Application Category

📝 Abstract
Planning represents a fundamental capability of intelligent agents, requiring comprehensive environmental understanding, rigorous logical reasoning, and effective sequential decision-making. While Large Language Models (LLMs) have demonstrated remarkable performance on certain planning tasks, their broader application in this domain warrants systematic investigation. This paper presents a comprehensive review of LLM-based planning. Specifically, this survey is structured as follows: First, we establish the theoretical foundations by introducing essential definitions and categories about automated planning.

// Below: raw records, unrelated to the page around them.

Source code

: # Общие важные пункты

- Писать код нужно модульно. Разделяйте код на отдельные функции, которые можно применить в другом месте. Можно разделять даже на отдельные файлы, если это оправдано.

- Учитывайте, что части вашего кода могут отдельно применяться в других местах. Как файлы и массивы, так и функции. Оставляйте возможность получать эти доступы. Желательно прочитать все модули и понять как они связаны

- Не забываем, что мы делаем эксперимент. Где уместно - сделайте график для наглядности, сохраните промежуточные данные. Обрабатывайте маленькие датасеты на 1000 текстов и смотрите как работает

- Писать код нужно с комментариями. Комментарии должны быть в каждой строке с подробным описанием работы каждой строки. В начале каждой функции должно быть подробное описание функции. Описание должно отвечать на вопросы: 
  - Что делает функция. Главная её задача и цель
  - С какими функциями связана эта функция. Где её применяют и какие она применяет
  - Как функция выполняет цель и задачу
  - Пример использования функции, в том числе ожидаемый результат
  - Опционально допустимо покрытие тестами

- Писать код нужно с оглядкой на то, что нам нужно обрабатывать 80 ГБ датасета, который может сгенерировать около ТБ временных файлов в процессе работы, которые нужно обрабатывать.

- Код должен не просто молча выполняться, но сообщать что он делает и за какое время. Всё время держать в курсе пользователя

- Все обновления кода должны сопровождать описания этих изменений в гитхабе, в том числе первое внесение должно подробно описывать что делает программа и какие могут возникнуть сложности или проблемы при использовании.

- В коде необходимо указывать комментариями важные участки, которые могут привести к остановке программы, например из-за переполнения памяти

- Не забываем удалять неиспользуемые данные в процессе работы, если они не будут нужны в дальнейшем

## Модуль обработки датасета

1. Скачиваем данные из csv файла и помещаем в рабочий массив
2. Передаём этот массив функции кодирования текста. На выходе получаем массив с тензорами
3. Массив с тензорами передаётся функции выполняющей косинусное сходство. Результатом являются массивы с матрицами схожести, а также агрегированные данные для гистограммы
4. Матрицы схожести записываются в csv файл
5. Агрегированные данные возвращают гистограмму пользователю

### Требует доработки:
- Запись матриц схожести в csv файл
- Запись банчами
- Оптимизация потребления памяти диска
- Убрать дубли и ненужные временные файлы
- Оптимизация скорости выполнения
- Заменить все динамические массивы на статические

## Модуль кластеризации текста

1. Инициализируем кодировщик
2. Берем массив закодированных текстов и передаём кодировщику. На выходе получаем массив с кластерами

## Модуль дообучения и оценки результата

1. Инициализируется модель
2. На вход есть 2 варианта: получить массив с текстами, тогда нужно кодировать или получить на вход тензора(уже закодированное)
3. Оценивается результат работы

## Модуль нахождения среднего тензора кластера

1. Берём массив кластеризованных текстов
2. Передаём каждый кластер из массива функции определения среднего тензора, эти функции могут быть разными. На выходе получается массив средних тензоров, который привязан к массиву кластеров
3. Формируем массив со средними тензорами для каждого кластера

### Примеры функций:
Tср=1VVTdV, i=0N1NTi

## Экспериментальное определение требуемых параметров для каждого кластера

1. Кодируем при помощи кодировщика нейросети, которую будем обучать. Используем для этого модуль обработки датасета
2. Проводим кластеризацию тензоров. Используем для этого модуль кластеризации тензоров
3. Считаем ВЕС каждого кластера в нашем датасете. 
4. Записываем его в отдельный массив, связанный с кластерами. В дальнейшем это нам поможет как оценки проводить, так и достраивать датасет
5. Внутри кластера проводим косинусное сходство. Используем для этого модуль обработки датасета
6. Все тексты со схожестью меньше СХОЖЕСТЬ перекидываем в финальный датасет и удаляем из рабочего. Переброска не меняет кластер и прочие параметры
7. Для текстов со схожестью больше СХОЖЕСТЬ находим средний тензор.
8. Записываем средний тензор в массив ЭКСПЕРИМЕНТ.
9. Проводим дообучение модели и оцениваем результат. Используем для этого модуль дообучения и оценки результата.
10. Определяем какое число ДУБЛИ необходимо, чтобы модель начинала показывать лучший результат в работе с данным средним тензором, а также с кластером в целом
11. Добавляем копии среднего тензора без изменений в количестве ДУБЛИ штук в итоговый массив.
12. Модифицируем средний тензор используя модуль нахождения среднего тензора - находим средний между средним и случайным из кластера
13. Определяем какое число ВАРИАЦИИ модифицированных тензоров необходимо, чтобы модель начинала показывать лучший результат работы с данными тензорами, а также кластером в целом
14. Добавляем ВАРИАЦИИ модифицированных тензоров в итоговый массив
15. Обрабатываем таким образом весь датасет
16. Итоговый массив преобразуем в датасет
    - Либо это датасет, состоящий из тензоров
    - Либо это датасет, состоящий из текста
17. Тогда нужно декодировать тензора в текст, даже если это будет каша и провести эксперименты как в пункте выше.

Next, we provide a detailed taxonomy and analysis of contemporary LLM-based planning methodologies, categorizing them into three principal approaches: 1) External Module Augmented Methods that combine LLMs with additional components for planning, 2) Finetuning-based Methods that involve using trajectory data and feedback signals to adjust LLMs in order to improve their planning abilities, and 3) Searching-based Methods that break down complex tasks into simpler components, navigate the planning space, or enhance decoding strategies to find the best solutions. Subsequently, we systematically summarize existing evaluation frameworks, including benchmark datasets, evaluation metrics and performance comparisons between representative planning methods. Finally, we discuss the underlying mechanisms enabling LLM-based planning and outline promising research directions for this rapidly evolving field. We hope this survey will serve as a valuable resource to inspire innovation and drive progress in this field.
Problem

Research questions and friction points this paper is trying to address.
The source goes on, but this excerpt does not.